* [Your assignment]: Using the records below, write out again exactly the lines that begin at the line containing "the current file)" and end at the line containing "(The full filename", and no other lines.

* [Information shown]:
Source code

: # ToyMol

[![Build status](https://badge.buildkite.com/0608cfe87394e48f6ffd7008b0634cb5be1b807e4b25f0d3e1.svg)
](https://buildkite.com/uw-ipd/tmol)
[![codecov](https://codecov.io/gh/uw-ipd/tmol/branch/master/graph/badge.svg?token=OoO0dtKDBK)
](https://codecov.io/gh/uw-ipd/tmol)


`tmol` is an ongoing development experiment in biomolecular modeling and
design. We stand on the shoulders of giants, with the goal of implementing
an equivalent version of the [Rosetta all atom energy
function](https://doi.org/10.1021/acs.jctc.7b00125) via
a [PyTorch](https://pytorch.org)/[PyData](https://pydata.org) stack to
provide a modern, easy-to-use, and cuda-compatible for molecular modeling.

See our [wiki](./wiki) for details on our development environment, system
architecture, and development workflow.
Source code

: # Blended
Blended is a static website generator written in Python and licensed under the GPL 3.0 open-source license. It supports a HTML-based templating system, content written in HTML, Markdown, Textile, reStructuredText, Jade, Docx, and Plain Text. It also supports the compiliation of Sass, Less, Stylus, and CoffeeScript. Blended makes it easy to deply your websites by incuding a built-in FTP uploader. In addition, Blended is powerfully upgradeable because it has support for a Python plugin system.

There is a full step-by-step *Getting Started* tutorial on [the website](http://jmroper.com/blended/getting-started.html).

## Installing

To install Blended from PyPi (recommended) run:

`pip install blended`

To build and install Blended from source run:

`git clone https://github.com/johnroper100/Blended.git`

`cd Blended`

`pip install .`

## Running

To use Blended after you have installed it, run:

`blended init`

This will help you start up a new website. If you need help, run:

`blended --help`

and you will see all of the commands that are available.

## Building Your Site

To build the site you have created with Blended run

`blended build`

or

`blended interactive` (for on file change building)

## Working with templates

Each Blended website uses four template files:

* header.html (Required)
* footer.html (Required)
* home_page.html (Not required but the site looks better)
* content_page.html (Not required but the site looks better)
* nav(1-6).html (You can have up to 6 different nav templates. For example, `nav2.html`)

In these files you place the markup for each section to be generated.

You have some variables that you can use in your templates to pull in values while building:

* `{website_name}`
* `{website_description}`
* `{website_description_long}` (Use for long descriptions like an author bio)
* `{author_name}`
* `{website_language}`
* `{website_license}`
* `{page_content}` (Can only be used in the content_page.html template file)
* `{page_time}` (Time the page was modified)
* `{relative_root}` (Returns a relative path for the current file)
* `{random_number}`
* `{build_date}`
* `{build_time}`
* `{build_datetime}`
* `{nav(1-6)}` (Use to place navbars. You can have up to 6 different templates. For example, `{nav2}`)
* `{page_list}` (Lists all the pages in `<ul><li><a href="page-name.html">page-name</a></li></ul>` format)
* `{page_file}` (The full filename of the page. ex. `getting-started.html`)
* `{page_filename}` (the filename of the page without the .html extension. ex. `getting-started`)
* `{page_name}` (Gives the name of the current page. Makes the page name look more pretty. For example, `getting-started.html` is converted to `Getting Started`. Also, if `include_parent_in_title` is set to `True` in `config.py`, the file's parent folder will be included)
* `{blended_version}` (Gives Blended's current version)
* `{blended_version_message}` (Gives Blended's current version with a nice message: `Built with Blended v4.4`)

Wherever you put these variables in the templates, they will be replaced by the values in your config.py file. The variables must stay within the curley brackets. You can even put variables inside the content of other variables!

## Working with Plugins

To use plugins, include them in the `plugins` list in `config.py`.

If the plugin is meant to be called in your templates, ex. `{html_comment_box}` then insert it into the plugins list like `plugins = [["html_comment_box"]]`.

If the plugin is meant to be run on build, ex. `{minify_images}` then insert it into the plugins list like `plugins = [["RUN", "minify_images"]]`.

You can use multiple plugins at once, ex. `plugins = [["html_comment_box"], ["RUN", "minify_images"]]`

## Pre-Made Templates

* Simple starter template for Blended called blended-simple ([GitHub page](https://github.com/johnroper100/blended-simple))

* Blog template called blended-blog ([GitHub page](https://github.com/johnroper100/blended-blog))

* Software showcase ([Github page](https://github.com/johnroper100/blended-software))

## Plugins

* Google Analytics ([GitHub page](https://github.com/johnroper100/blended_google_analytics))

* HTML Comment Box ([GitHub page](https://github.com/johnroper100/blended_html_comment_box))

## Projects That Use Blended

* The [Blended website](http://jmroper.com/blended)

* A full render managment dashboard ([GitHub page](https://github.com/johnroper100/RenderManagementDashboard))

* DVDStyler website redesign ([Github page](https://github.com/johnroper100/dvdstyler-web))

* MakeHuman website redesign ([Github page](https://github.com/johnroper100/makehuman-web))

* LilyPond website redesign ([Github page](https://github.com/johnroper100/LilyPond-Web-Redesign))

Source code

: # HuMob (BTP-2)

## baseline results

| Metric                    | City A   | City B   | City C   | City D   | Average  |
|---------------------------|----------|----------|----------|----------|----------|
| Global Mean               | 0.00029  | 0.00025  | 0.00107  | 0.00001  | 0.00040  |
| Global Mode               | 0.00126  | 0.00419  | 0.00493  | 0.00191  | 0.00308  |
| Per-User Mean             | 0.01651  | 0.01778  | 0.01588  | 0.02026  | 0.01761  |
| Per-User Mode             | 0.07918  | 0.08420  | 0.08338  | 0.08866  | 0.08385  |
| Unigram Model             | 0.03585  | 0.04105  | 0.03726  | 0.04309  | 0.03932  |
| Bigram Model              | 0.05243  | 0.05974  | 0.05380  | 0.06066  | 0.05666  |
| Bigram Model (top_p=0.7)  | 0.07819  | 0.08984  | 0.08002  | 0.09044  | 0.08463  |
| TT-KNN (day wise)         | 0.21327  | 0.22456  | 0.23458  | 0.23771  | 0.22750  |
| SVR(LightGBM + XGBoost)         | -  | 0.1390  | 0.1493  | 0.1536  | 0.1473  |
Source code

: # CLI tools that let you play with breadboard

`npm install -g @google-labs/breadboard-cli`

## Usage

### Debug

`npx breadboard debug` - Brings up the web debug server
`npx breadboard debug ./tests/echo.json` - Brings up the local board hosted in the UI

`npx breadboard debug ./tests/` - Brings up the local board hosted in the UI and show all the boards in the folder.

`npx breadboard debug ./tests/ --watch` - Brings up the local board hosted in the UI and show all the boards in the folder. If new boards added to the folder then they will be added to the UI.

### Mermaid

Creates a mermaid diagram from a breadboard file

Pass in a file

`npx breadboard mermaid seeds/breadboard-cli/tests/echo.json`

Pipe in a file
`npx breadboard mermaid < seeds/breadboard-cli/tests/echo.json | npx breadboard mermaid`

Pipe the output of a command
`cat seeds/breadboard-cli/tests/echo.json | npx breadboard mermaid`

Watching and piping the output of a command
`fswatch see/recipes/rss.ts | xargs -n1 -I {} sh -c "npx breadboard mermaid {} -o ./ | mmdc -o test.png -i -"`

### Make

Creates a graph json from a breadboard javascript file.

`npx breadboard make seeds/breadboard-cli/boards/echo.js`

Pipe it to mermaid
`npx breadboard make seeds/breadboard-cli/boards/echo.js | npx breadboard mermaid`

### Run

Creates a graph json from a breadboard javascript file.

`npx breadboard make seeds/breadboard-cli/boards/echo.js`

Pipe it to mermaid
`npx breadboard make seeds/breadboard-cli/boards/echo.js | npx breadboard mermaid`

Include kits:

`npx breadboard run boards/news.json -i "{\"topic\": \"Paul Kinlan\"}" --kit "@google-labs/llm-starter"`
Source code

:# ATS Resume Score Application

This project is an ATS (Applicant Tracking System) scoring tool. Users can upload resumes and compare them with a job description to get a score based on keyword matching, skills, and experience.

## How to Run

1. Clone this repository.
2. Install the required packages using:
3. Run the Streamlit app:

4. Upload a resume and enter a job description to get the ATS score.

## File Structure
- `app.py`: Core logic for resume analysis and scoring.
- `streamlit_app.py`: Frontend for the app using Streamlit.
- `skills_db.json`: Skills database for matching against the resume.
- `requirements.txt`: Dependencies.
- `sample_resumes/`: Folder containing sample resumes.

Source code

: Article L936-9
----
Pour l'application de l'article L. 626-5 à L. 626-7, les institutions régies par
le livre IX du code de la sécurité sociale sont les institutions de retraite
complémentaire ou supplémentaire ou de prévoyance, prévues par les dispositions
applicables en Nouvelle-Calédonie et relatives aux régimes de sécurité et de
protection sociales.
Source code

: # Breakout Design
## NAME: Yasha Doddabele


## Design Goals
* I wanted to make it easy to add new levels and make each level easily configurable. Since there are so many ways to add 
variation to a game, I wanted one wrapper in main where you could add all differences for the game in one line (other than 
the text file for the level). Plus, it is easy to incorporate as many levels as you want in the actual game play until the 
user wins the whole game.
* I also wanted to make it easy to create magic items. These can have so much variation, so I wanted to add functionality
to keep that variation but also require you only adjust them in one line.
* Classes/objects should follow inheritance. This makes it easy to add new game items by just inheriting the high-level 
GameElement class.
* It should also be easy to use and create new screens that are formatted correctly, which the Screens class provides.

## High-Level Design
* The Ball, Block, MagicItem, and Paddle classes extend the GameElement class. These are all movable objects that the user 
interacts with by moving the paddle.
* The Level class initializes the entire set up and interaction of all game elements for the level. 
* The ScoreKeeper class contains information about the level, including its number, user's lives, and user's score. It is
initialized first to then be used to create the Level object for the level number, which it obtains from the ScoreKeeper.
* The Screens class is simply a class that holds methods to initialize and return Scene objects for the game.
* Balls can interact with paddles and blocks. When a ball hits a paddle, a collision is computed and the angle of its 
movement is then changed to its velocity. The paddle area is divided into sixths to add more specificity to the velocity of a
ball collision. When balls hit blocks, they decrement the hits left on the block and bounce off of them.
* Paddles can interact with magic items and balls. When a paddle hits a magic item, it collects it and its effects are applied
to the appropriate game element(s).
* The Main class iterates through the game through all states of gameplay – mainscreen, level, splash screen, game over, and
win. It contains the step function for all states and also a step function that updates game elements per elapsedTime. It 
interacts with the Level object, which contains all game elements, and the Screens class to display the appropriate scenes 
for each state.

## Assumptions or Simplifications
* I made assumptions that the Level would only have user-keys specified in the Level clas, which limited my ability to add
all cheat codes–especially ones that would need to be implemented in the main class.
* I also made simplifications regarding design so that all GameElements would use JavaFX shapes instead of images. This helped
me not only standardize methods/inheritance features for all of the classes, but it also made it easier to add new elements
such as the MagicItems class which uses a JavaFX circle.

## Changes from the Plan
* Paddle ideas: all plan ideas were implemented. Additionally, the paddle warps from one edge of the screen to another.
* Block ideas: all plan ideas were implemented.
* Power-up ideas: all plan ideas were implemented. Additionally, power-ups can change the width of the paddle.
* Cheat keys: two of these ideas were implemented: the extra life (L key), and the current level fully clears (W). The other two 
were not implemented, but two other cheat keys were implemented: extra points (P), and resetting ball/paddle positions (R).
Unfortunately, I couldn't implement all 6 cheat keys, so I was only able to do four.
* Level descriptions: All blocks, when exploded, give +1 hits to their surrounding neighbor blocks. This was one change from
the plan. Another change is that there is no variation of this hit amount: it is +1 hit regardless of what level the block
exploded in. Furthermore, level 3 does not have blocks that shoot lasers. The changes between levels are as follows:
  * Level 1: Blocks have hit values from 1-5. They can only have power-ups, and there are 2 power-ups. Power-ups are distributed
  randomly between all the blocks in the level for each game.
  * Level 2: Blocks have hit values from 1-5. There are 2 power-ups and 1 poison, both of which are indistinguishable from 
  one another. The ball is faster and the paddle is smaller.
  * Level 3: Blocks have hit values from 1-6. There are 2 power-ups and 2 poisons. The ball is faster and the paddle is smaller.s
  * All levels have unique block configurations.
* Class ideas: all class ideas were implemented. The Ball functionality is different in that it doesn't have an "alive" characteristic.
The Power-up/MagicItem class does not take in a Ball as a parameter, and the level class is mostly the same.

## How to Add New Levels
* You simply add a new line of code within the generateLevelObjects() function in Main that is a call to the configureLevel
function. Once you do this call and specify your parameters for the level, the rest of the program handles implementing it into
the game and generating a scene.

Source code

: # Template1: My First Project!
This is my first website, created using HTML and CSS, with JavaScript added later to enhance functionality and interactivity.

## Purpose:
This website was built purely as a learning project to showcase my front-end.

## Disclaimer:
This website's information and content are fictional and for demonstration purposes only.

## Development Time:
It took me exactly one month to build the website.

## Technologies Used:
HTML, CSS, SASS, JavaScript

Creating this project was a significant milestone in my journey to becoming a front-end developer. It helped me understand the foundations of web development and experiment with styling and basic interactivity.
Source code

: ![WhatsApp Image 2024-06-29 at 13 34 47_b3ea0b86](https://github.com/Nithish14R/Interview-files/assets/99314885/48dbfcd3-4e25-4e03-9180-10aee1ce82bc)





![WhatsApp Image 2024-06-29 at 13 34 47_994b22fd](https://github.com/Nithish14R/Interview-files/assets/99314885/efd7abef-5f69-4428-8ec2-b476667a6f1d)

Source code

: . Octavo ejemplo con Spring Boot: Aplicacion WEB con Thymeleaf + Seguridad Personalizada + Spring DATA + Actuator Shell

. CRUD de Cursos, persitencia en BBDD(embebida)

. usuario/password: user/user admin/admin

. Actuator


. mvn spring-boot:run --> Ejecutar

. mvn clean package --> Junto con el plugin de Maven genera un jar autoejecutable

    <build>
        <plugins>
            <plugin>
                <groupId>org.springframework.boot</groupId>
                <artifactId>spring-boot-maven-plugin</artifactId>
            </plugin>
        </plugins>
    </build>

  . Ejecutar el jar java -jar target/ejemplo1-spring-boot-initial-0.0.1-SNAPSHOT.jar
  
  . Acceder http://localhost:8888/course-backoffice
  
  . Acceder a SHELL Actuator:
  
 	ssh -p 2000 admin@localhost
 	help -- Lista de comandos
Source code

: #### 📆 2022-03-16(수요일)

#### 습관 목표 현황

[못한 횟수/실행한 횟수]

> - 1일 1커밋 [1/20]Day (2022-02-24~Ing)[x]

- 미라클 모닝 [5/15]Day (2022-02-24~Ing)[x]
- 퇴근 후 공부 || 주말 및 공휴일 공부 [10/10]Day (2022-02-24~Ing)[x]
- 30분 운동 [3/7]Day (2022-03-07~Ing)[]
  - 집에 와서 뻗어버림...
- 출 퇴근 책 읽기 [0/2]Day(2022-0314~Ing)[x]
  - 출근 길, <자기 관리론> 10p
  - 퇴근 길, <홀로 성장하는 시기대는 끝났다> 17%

* [Expected answer]:
* `{relative_root}` (Returns a relative path for the current file)
* `{random_number}`
* `{build_date}`
* `{build_time}`
* `{build_datetime}`
* `{nav(1-6)}` (Use to place navbars. You can have up to 6 different templates. For example, `{nav2}`)
* `{page_list}` (Lists all the pages in `<ul><li><a href="page-name.html">page-name</a></li></ul>` format)
* `{page_file}` (The full filename of the page. ex. `getting-started.html`)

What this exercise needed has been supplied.